Andromeda On Collision Course With the Milky Way
ananyo writes "From the Nature story: 'The Andromeda galaxy will collide with the Milky Way about 4 billion years from now, astronomers announced today. Although the Sun and other stars will remain intact, the titanic tumult is likely to shove the Solar System to the outskirts of the merged galaxies. Researchers came to that conclusion after using the Hubble Space Telescope between 2002 and 2010 to painstakingly track the motion of Andromeda as it inched along the sky. Andromeda, roughly 770,000 parsecs (2.5 million light years) away, is the nearest large spiral galaxy to the Milky Way.'"
I thought parsecs was a unit of time though? So 770,000 parsecs is about 4 billion years?
So 12 parsecs is about 20 hours?
can't we launch a mission to deflect it ? !
Stop Panicking!!! This is no time to panic... Though if you do panic try to hold on to that feeling because it is the proper response to being told that your galaxy is on a collision course with another galaxy.
This may not be news to you, but I'm thankful to know so I could cancel my tickets to The Book Of Mormon while they're still refundable.
NVIDIA showed a simulation of this collision running on their latest Tesla GPGPU based on the "Kepler" architecture
Starts at around 1:00 on this video with a great explanation of the collision itself.
http://www.youtube.com/watch?v=aByz-mxOXJM&feature=relmfu
Sumit
(NVIDIA employee)
It's been known for a long time that Andromeda had a velocity towards the Milky Way (easily measured by its blue-shift), but no one could tell what its lateral velocity was, therefore whether it was going to actually collide or whether it was in an eccentric orbit. Actually measuring such a tiny side-shift, against more distant galaxies, of a source which is not actually a single defined object, where every part of it is in separate motion, in just 8 years, is pretty fucking impressive.
Science is all about firing a drunk pig out of a cannon just to see what happens.
Well, just in time to warn our Great^12 Grandchildren.
Maybe we could embed the message in some giant, black humming monolith, or something...
"Flyin' in just a sweet place,
Never been known to fail..."
That's where I keep all my stuff!
There is a better article from NASA:
http://www.nasa.gov/mission_pages/hubble/science/milky-way-collide.html
If after 3-4 billion years we're still stuck on this rock we deserve to burn up...
Imagine how awesome the sky would look once Andromeda is near enough to dominate the view.

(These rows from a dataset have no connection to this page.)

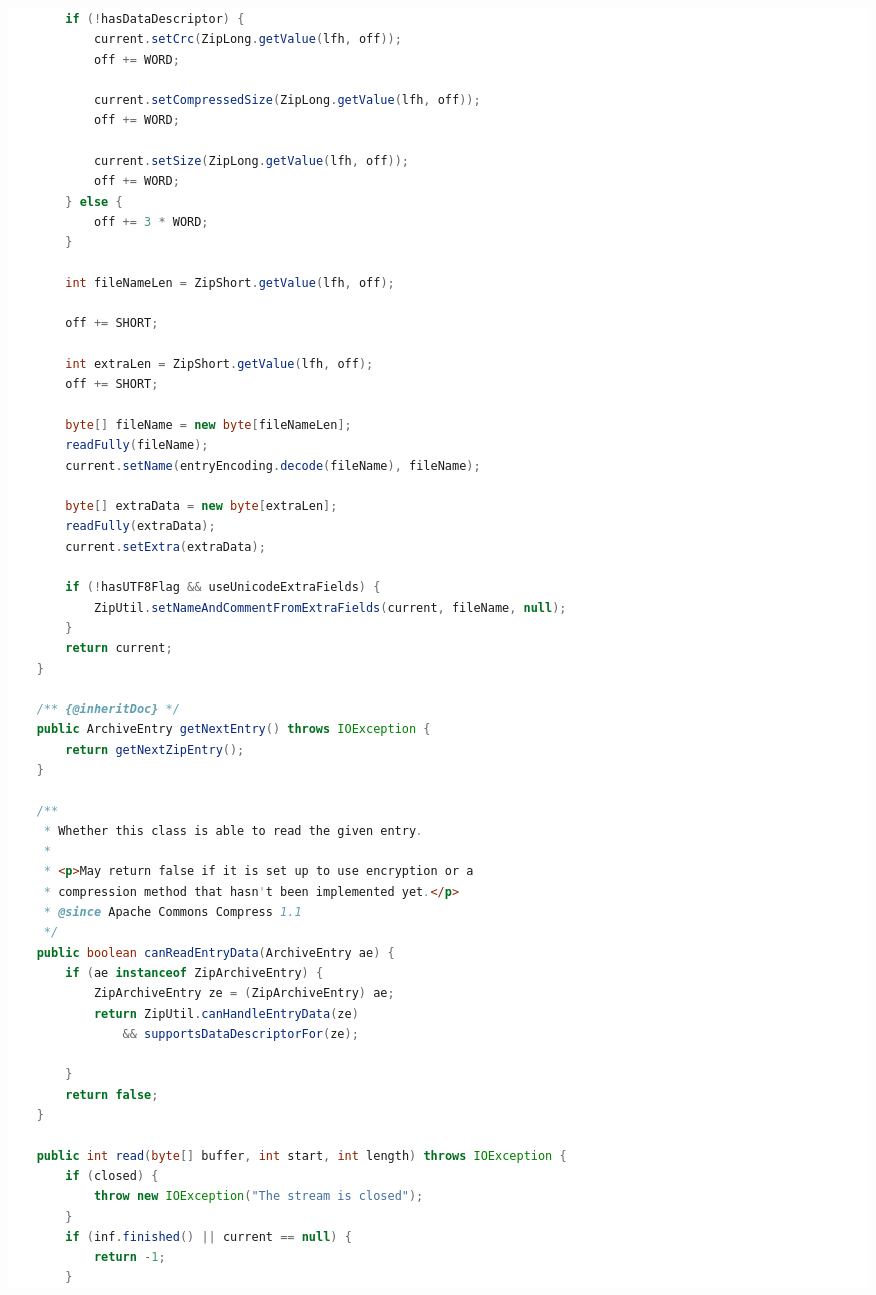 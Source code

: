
 ```java
        if (!hasDataDescriptor) {
            current.setCrc(ZipLong.getValue(lfh, off));
            off += WORD;

            current.setCompressedSize(ZipLong.getValue(lfh, off));
            off += WORD;

            current.setSize(ZipLong.getValue(lfh, off));
            off += WORD;
        } else {
            off += 3 * WORD;
        }

        int fileNameLen = ZipShort.getValue(lfh, off);

        off += SHORT;

        int extraLen = ZipShort.getValue(lfh, off);
        off += SHORT;

        byte[] fileName = new byte[fileNameLen];
        readFully(fileName);
        current.setName(entryEncoding.decode(fileName), fileName);

        byte[] extraData = new byte[extraLen];
        readFully(extraData);
        current.setExtra(extraData);

        if (!hasUTF8Flag && useUnicodeExtraFields) {
            ZipUtil.setNameAndCommentFromExtraFields(current, fileName, null);
        }
        return current;
    }

    /** {@inheritDoc} */
    public ArchiveEntry getNextEntry() throws IOException {
        return getNextZipEntry();
    }

    /**
     * Whether this class is able to read the given entry.
     *
     * <p>May return false if it is set up to use encryption or a
     * compression method that hasn't been implemented yet.</p>
     * @since Apache Commons Compress 1.1
     */
    public boolean canReadEntryData(ArchiveEntry ae) {
        if (ae instanceof ZipArchiveEntry) {
            ZipArchiveEntry ze = (ZipArchiveEntry) ae;
            return ZipUtil.canHandleEntryData(ze)
                && supportsDataDescriptorFor(ze);

        }
        return false;
    }

    public int read(byte[] buffer, int start, int length) throws IOException {
        if (closed) {
            throw new IOException("The stream is closed");
        }
        if (inf.finished() || current == null) {
            return -1;
        }
```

Imagine how awesome the sky would look with two galaxies, one of them much larger than our own, sprawling around it.
Imagine how such a view might affect the belief systems and cultures of all the advanced life forms that might be able to perceive it.
Hopefully, I will be there, billions of years in the future, and be able to experience it.
Isolated clusters of galaxies (such as the local group) are expected to have low total angular momentum (basically because the initial condition has low angular momentum, and in the absence of large mass anisotropy nearby, there is nothing to change this.) The mass of the local group is dominated by Andromeda and us, and hence so is the angular momentum. If the us/Andromeda pair has low angular momentum about their centre of mass (and given the pair is gravitationally bound), they will both pass close to that centre of mass - i.e., they will collide.
Of course, having an actual measurment is much more satisfying than having a theory.
Also - although they can be spectacular from outside, galactic collisions aren't expected to have bad results for life living on their planets. The biggest effect is that colliding dust clouds trigger a burst of star formation, so the night sky will be pretty.
It has been a few decades since I studied this, so I hope this is all accurate.
Quattuor res in hoc mundo sanctae sunt: libri, liberi, libertas et liberalitas.
The point is, people knew Andromeda was coming towards us at x km/s. But that is only the tangential component (towards us). It might have also flown at x km/s to the right at the same time, going 45 past us.
Now people observed the speed of Andromeda on the sky (a painstaking measurement). As it turns out, Andromeda will not miss our Galaxy. That was kind of expected from the masses of galaxies in our local group -- Andromeda and the Milky Way have the same mass and are much larger than all the others, so they should attract each other most.
NB: The message above might reflect my opinion right now, but not necessarily tomorrow or next year.